Segment Start: Dataset excerpts
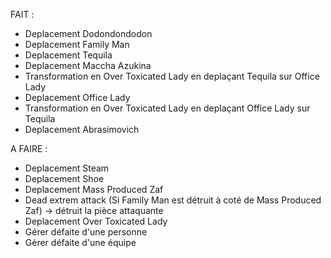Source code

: FAIT :
- Deplacement Dodondondodon
- Deplacement Family Man
- Deplacement Tequila
- Deplacement Maccha Azukina
- Transformation en Over Toxicated Lady en deplaçant Tequila sur Office Lady
- Deplacement Office Lady
- Transformation en Over Toxicated Lady en deplaçant Office Lady sur Tequila
- Deplacement Abrasimovich

A FAIRE :

- Deplacement Steam
- Deplacement Shoe
- Deplacement Mass Produced Zaf
- Dead extrem attack (Si Family Man est détruit à coté de Mass Produced Zaf) -> détruit la pièce attaquante
- Deplacement Over Toxicated Lady
- Gérer défaite d'une personne
- Gérer défaite d'une équipe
Segment End: Dataset excerpts
* About this exercise *
Copy out each line of the data where the string "Tequila" appears.

* Completed exercise *
- Deplacement Tequila
- Transformation en Over Toxicated Lady en deplaçant Tequila sur Office Lady
- Transformation en Over Toxicated Lady en deplaçant Office Lady sur Tequila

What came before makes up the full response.